Verspreiding en leefgebied
De snoekbaars komt voor een veel verschillende watertypen. Voornamelijk is de snoekbaars te vinden in troebel water, maar kan tevens ook in heldere en diepere wateren zoals afgravingen voorkomen. Ze kunnen overleven in wateren met een diepte van minder dan één meter tot meer dan 25 meter diepte.
De snoekbaars is vaak terug te vinden nabij de bodem, in de buurt van obstakels zoals steile hellingen of richels welke op de bodem aanwezig zijn. De vissoort heeft een voorkeur voor een harde bodem. Ook kan de snoekbaars zich bevinden in ondiepere gedeeltes van het water waar veel waterplanten aanwezig zijn, reden hiervoor is dat hier vaak kleine prooivis aanwezig is welke een belangrijke voedselbron vormen. Snoekbaarzen komen voor in Oost-, Midden-, West- en Noord-Europa.
Voortplanting
Snoekbaarzen paaien in paren vanaf april tot en met mei. Vanaf maart is de snoekbaars echter al onderweg om een geschikte paaiplaats te vinden in de ondiepere gedeeltes van de wateren waar deze voorkomt.
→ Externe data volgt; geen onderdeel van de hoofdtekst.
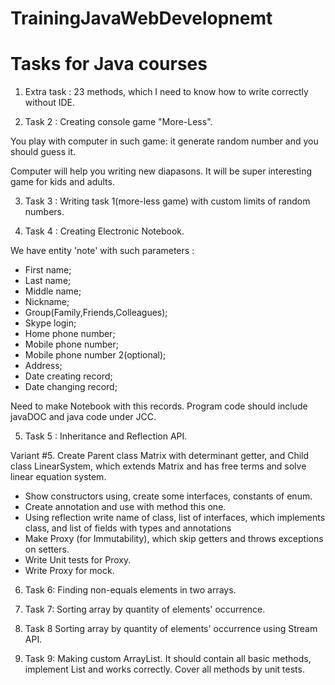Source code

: # TrainingJavaWebDevelopnemt
Tasks for Java courses
=======================
1. Extra task : 
  23 methods, which I need to know how to write correctly without IDE.
  
2. Task 2 :
  Creating console game "More-Less".
 
  You play with computer in such game: it generate random 
  number and you should guess it.
  
  Computer will help you writing new diapasons. It will be super interesting game 
  for kids and adults.

3. Task 3 : 
  Writing task 1(more-less game) with custom limits of random numbers.
  
4. Task 4 : 
  Creating Electronic Notebook.
  
  We have entity 'note' with such parameters : 
  
  * First name;
  * Last name;
  * Middle name;
  * Nickname;
  * Group(Family,Friends,Colleagues);
  * Skype login;
  * Home phone number;
  * Mobile phone number;
  * Mobile phone number 2(optional);
  * Address;
  * Date creating record;
  * Date changing record;
  
  Need to make Notebook with this records. Program code should include javaDOC and 
  java code under JCC.
  
5. Task 5 : 
  Inheritance and Reflection API.
  
  Variant #5. Create Parent class Matrix with determinant getter, and Child class LinearSystem, 
  which extends Matrix and has free terms and solve linear equation system.
  
  * Show constructors using, create some interfaces, constants of enum.
  * Create annotation and use with method this one.
  * Using reflection write name of class, list of interfaces, which implements class, and list of fields with types and annotations
  * Make Proxy (for Immutability), which skip getters and throws exceptions on setters.
  * Write Unit tests for Proxy.
  * Write Proxy for mock.
  
6. Task 6:
  Finding non-equals elements in two arrays.
  
7. Task 7:
  Sorting array by quantity of elements' occurrence.
  
8. Task 8
  Sorting array by quantity of elements' occurrence using Stream API.
  
9. Task 9:
  Making custom ArrayList. It should contain all basic methods, implement List and works correctly. Cover all methods by unit tests.
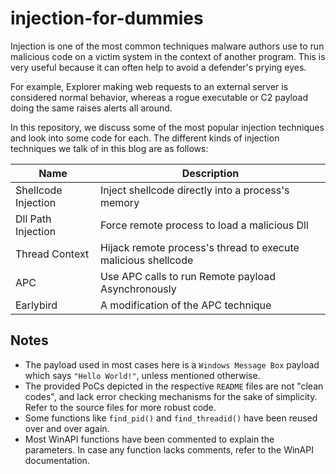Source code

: # injection-for-dummies
Injection is one of the most common techniques malware authors use to run malicious code on a victim system in the context of another program. This is very useful because it can often help to avoid a defender's prying eyes. 

For example, Explorer making web requests to an external server is considered normal behavior, whereas a rogue executable or C2 payload doing the same raises alerts all around.

In this repository, we discuss some of the most popular injection techniques and look into some code for each. The different kinds of injection techniques we talk of in this blog are as follows:

| Name | Description |
|---|--|
|Shellcode Injection | Inject shellcode directly into a process's memory |
| Dll Path Injection | Force remote process to load a malicious Dll |
| Thread Context | Hijack remote process's thread to execute malicious shellcode |
| APC | Use APC calls to run Remote payload Asynchronously |
| Earlybird | A modification of the APC technique |gi 

## Notes

- The payload used in most cases here is a `Windows Message Box` payload which says `"Hello World!"`, unless mentioned otherwise. 
- The provided PoCs depicted in the respective `README` files are not "clean codes", and lack error checking mechanisms for the sake of simplicity. Refer to the source files for more robust code.
- Some functions like `find_pid()` and `find_threadid()` have been reused over and over again.
- Most WinAPI functions have been commented to explain the parameters. In case any function lacks comments, refer to the WinAPI documentation. 
 
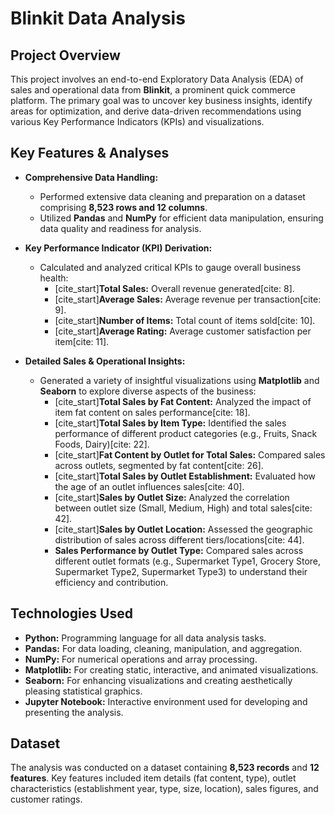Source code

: # Blinkit Data Analysis

## Project Overview

This project involves an end-to-end Exploratory Data Analysis (EDA) of sales and operational data from **Blinkit**, a prominent quick commerce platform. The primary goal was to uncover key business insights, identify areas for optimization, and derive data-driven recommendations using various Key Performance Indicators (KPIs) and visualizations.

## Key Features & Analyses

* **Comprehensive Data Handling:**
    * Performed extensive data cleaning and preparation on a dataset comprising **8,523 rows and 12 columns**.
    * Utilized **Pandas** and **NumPy** for efficient data manipulation, ensuring data quality and readiness for analysis.

* **Key Performance Indicator (KPI) Derivation:**
    * Calculated and analyzed critical KPIs to gauge overall business health:
        * [cite_start]**Total Sales:** Overall revenue generated[cite: 8].
        * [cite_start]**Average Sales:** Average revenue per transaction[cite: 9].
        * [cite_start]**Number of Items:** Total count of items sold[cite: 10].
        * [cite_start]**Average Rating:** Average customer satisfaction per item[cite: 11].

* **Detailed Sales & Operational Insights:**
    * Generated a variety of insightful visualizations using **Matplotlib** and **Seaborn** to explore diverse aspects of the business:
        * [cite_start]**Total Sales by Fat Content:** Analyzed the impact of item fat content on sales performance[cite: 18].
        * [cite_start]**Total Sales by Item Type:** Identified the sales performance of different product categories (e.g., Fruits, Snack Foods, Dairy)[cite: 22].
        * [cite_start]**Fat Content by Outlet for Total Sales:** Compared sales across outlets, segmented by fat content[cite: 26].
        * [cite_start]**Total Sales by Outlet Establishment:** Evaluated how the age of an outlet influences sales[cite: 40].
        * [cite_start]**Sales by Outlet Size:** Analyzed the correlation between outlet size (Small, Medium, High) and total sales[cite: 42].
        * [cite_start]**Sales by Outlet Location:** Assessed the geographic distribution of sales across different tiers/locations[cite: 44].
        * **Sales Performance by Outlet Type:** Compared sales across different outlet formats (e.g., Supermarket Type1, Grocery Store, Supermarket Type2, Supermarket Type3) to understand their efficiency and contribution.

## Technologies Used

* **Python:** Programming language for all data analysis tasks.
* **Pandas:** For data loading, cleaning, manipulation, and aggregation.
* **NumPy:** For numerical operations and array processing.
* **Matplotlib:** For creating static, interactive, and animated visualizations.
* **Seaborn:** For enhancing visualizations and creating aesthetically pleasing statistical graphics.
* **Jupyter Notebook:** Interactive environment used for developing and presenting the analysis.

## Dataset

The analysis was conducted on a dataset containing **8,523 records** and **12 features**. Key features included item details (fat content, type), outlet characteristics (establishment year, type, size, location), sales figures, and customer ratings.
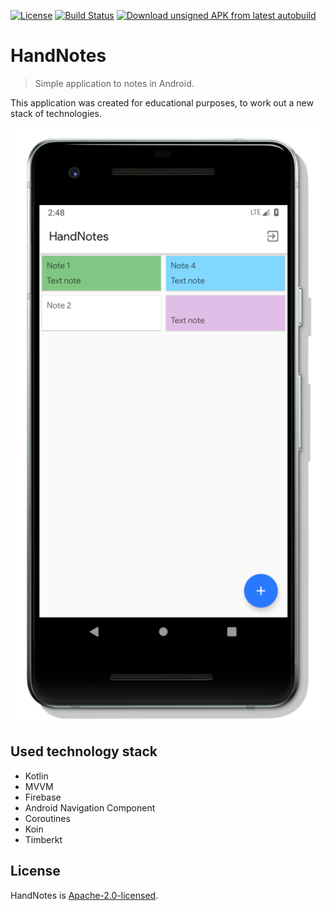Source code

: [![License](https://img.shields.io/badge/License-Apache%202.0-yellow.svg)](LICENSE)
[![Build Status](https://travis-ci.org/z0lk1n/HandNotes.svg?branch=master)](https://travis-ci.org/z0lk1n/HandNotes)
[![Download unsigned APK from latest autobuild](https://img.shields.io/badge/APK-autobuild-blue.svg)]()
# HandNotes
> Simple application to notes in Android.

This application was created for educational purposes, to work out a new stack of technologies.

![](main_screen.png)

## Used technology stack
* Kotlin
* MVVM
* Firebase
* Android Navigation Component
* Coroutines
* Koin
* Timberkt

## License
HandNotes is [Apache-2.0-licensed](LICENSE).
De meeste paaien vinden plaats wanneer de watertemperatuur tussen de 12 en 18 graden is.
De paaiplaatsen zijn meestal ondiepere oeverzones welke een diepte hebben van minder dan één meter diepte. De mannelijke snoekbaarzen bewaken het nest agressief totdat de eitjes uitkomen. Snoekbaars is geslachtsrijp bij een lengte van ongeveer 35 tot 45 cm.